UK house prices up 5.2% year on year, says latest ONS index

UK house prices increased by 5.2% in the year to August 2015, unchanged from the previous month but excluding London and the South East the increase was 4.8%, the latest official figures show.

House prices increased by 5.6% in England, 0.8% in Wales, 2.9% in Northern Ireland and fell 0.9% in Scotland, according to the figures from the Office of National Statistics (ONS).

The data also shows that annual house price increases in England were driven by an annual increase in the East of 8.8% and the South East at 7.4% while month on month they increased by 0.7% nationwide.

In August 2015, prices paid by first time buyers were 3.8% higher on average than in August 2014 and for existing owners prices increased by 5.8% for the same period.

The North East recovered from an annual fall in house prices in the year to July 2015 of 0.7% to show annual growth of 2.9% in the year to August and London prices increased by 4.2% over the year to August 2015, down from 5.5% in the year to July 2015.

Average mix-adjusted house prices in August 2015 stood at £298,000 in England, £174,000 in Wales, £151,000 in Northern Ireland and £198,000 in Scotland. Excluding London and the South East, the average UK mix-adjusted house price was £217,000.

London continued to be the English region with the highest average house price at £522,000 and the North East had the lowest average house price at £160,000. London, the South East and the East all had prices higher than the UK average price of £284,000.

According to Adrian Gill, director of Reeds Rains and Your Move estate agents, growth is primarily being underpinned by sturdy demand and solid activity at the bottom of the property ladder. ‘The cheaper northern regions are experiencing the fastest growth in property sales, while a shortage of property stock on the market in the south is slowing activity,’ he said.

‘The most frequently paid property price across England and Wales is just £125,000, mirroring the level at which stamp duty becomes payable, and reflecting the impetus that has been injected in the first-time buyer market recently,’ he pointed out.

‘It is also the lower to mid-range properties priced between £180,000 and £360,000 which are seeing the fastest increases in value, while the shift in stamp duty bands continues to slow growth at the higher end of the market, and prices above £600,000 are largely stationary,’ he explained.

‘Despite this, London is firmly back in the driving seat of property price rises, following a slight pit stop, and is having a much greater influence on national measures of price growth on an annual basis.
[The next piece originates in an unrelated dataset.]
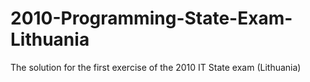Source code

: # 2010-Programming-State-Exam-Lithuania
The solution for the first exercise of the 2010 IT State exam (Lithuania)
As in the rest of the country, it’s the more affordably priced London boroughs which are behind this renaissance, as the strengthening of sterling, rising stamp duty rates and moves against non-doms take their toll on the high end market,’ he added.

Lora Roberts, portfolio manager at estate agent Ascend Properties, said that while on the surface, news that’s prices paid by first time buyers are up 3.8% on the same day that inflation has been announced as turning negative again might appear bleak on paper. ‘But the reality is that we are seeing a healthy and fluid market across both sales and lettings. We are seeing signs of increased confidence across the board, with enquiries up for both segments of the market,’ she added.

A shortage of stock has pushed prices up, according to Martin Robinson, director of sales at Hunters Property Group but he pointed out that there has been a reduction in sales falling through, which is another good indicator that people are confident in what they are buying.

Jonathan Hopper, managing director of the buying agents Garrington Property Finders, believes that while the UK's rate of annual price growth was unchanged, the progress is slowly becoming more broad based with East and South East England emerging as the star performers.

‘But it's far too early to talk of an end to Britain's two speed property market. Prices in Scotland have failed to make up the ground lost in spring, and in the North East of England prices are still languishing 1.7% below their pre-crash levels,’ he said.

‘Despite the slight softening of prices in the capital, a wave of bullish sentiment plus the ever more imminent prospect of an interest rate rise has inspired thousands of would be buyers in southern England that now is the time to act,’ he explained.

‘With ultra-hotspots like Cambridge powering East Anglia to a level of annual price growth that was once typical of London, north/south divide remains firmly in place. The picture across much of the south is of an acute shortage of supply at all but the highest price points, and steadily increasing prices is the inevitable result,’ he added.

Nicholas Leeming, Chairman of national agents Jackson-Stops & Staff, with 44 offices nationwide, said that record levels of prices reflect the combination of restricted supply and sustained demand.

‘There remains a stand-off between buyers and sellers at the top end of the market, with neither party prepared to accept the higher cost of stamp duty. London has been particularly affected by the stand-off because of the prevailing, higher values in the capital.  The number of properties coming on to the market remains low at the top end,’ he added.